Fired Up About Learning Through Play | Editorial

Burners Without Borders, an activist group focused on civic engagement and emergency aid led by Christopher Breedlove, provides inspiration and motivation.

Christopher Breedlove of Burners Without Borders with Marie Østergård, director of Aarhus Public Libraries and one of the Next Library conference organizers.

The Next Library conference held every other year in Aarhus, Denmark, always holds surprises. This year’s convening in June was no different, with the keynote by Christopher Breedlove from Burners Without Borders, encapsulating the essence of the pleasures of learning through experience and play.

Burners Without Borders, which Breedlove described as a community focused on citizen-led civic engagement, was born out of the Burning Man Project and is an official program of that organization. Many know of Burning Man as a massive, yearly convening in the Nevada desert that ­culminates in the burning of a huge statue. It is so much more.

The gathering constitutes a temporary city, called Black Rock City, and the organizers intentionally walk the line, providing enough structure for the community to thrive without making too many rules. Among the terms Breedlove used to describe Burning Man was “innovation laboratory.” With some 70,000 people living together for eight days in more than 1,000 themed camps, you would think there would be a lot of rules and programming in place. Nope.

The organization provides the city layout and street signs, a “ranger” program for security, a post office staffed by volunteers, media relations, emergency care, and toilets (approximately 16,000 portable ones). For sale: only ice and coffee. There are no trash cans provided to ensure awareness of waste. The people who come do the rest.

In short, “Burning Man would be really boring if no one else showed up,” said Breedlove. Boring it is not. “We are proud that we are co-created,” he said. “People make the content.”

The culture spins around 10 principles: radical inclusion; gifting; decommodification; radical self-expression; radical self-reliance; communal effort; civic responsibility; leave no trace; participation; and immediacy. These, Breedlove noted, can be in conflict with each other. They are similar to the principles embraced by libraries.

There is also an intentional focus on having a good time. “If it’s not fun, it’s not sustainable,” Breedlove said. “Play is paramount.”

This powerful sense of community has evolved over the years and inspired the formation of Burners Without Borders in 2005, when a group of volunteers from Burning Man banded together to help in the Gulf Coast after Hurricane Katrina.

“Disaster reveals gaps in social services,” ­Breedlove said. One gap this group stepped in to help ­address was demolition, literally knocking down houses that had been damaged to speed the ­recovery effort. Art, too, has a place in recovery, he said, ­noting the burners also built things from the debris, and “then, because then, because we are burners,” burnt them—a process that he said gathered layers of people working on the recovery together in a unique way.

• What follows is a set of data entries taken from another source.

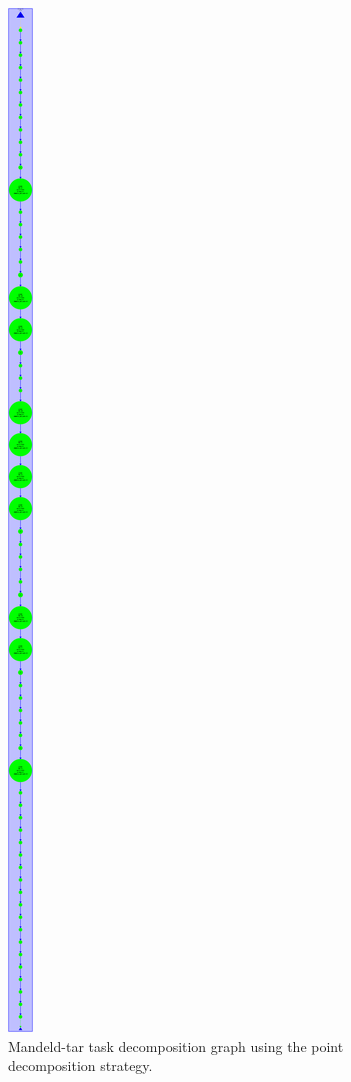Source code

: \documentclass[12pt, a4paper]{article}
\begin{document}
\begin{figure}[H]
	\centering
	\includegraphics[scale=0.106]{./mandeld-tar_point}
	\caption{Mandeld-tar task decomposition graph using the point decomposition strategy.}
	\label{fig:mandeld-tar-point}
\end{figure}
\end{document}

Since that first instinct, Burners Without Borders has become an international community, ­galvanized to step in where needed, building partnerships, co-creating solutions. I attended Next Library to ­present a workshop with Rebekkah Smith ­Aldrich on co-creating a global approach to library-led sustainable thinking, and left even more inspired by the possibilities ahead, taking the model of the Burning Man community to heart.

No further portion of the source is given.